### What the exercise asks
If a line in the data below holds the word "Somit", copy it.

═════ Exercise materials ═════

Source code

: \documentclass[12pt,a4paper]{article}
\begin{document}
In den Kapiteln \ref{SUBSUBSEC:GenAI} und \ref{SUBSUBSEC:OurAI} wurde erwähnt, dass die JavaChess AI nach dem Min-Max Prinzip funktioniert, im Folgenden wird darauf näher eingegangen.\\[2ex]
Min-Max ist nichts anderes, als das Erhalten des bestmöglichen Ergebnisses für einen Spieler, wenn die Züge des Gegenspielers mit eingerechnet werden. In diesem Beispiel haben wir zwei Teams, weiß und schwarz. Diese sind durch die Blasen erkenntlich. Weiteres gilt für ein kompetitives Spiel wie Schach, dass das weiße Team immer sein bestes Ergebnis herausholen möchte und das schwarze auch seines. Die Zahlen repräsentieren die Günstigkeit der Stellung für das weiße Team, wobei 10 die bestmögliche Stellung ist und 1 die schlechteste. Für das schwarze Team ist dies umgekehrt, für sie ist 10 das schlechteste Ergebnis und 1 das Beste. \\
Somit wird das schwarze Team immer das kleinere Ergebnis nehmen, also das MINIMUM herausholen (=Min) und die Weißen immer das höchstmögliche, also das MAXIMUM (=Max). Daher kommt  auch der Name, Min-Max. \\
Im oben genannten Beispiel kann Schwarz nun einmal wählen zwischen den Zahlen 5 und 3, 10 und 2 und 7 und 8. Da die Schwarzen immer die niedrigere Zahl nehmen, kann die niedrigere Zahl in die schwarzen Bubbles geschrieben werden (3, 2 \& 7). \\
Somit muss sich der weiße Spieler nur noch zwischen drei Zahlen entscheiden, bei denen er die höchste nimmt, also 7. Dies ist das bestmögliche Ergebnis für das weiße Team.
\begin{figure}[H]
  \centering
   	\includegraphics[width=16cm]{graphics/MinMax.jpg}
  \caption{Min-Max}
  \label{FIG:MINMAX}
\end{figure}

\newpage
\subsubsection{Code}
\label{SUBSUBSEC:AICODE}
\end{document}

═════

### Completed exercise
Somit wird das schwarze Team immer das kleinere Ergebnis nehmen, also das MINIMUM herausholen (=Min) und die Weißen immer das höchstmögliche, also das MAXIMUM (=Max). Daher kommt  auch der Name, Min-Max. \\
Somit muss sich der weiße Spieler nur noch zwischen drei Zahlen entscheiden, bei denen er die höchste nimmt, also 7. Dies ist das bestmögliche Ergebnis für das weiße Team.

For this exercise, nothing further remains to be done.